* [DIRECTIONS]: Go through the lines below. Copy those with "sentiment".

(Stored data)
----------------

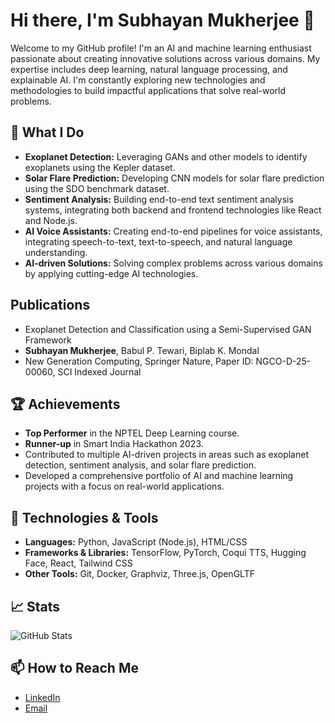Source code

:# Hi there, I'm Subhayan Mukherjee 👋

Welcome to my GitHub profile! I'm an AI and machine learning enthusiast passionate about creating innovative solutions across various domains. My expertise includes deep learning, natural language processing, and explainable AI. I'm constantly exploring new technologies and methodologies to build impactful applications that solve real-world problems.

## 🚀 What I Do
- **Exoplanet Detection:** Leveraging GANs and other models to identify exoplanets using the Kepler dataset.
- **Solar Flare Prediction:** Developing CNN models for solar flare prediction using the SDO benchmark dataset.
- **Sentiment Analysis:** Building end-to-end text sentiment analysis systems, integrating both backend and frontend technologies like React and Node.js.
- **AI Voice Assistants:** Creating end-to-end pipelines for voice assistants, integrating speech-to-text, text-to-speech, and natural language understanding.
- **AI-driven Solutions:** Solving complex problems across various domains by applying cutting-edge AI technologies.

## Publications
- Exoplanet Detection and Classification using a Semi-Supervised GAN Framework
- **Subhayan Mukherjee**, Babul P. Tewari, Biplab K. Mondal
- New Generation Computing, Springer Nature, Paper ID: NGCO-D-25-00060, SCI Indexed Journal 

## 🏆 Achievements
- **Top Performer** in the NPTEL Deep Learning course.
- **Runner-up** in Smart India Hackathon 2023.
- Contributed to multiple AI-driven projects in areas such as exoplanet detection, sentiment analysis, and solar flare prediction.
- Developed a comprehensive portfolio of AI and machine learning projects with a focus on real-world applications.

## 🔧 Technologies & Tools
- **Languages:** Python, JavaScript (Node.js), HTML/CSS
- **Frameworks & Libraries:** TensorFlow, PyTorch, Coqui TTS, Hugging Face, React, Tailwind CSS
- **Other Tools:** Git, Docker, Graphviz, Three.js, OpenGLTF

## 📈 Stats

![GitHub Stats](https://github-readme-stats.vercel.app/api?username=Templar121&show_icons=true&hide_title=true&hide=prs&count_private=true)

## 📫 How to Reach Me
- [LinkedIn](https://www.linkedin.com/in/subhayan-mukherjee-0906b0274/)
- [Email](mailto:[subhayanmukherjee78@gmail.com])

----------------

* [EXERCISE RESULT]:
- **Sentiment Analysis:** Building end-to-end text sentiment analysis systems, integrating both backend and frontend technologies like React and Node.js.
- Contributed to multiple AI-driven projects in areas such as exoplanet detection, sentiment analysis, and solar flare prediction.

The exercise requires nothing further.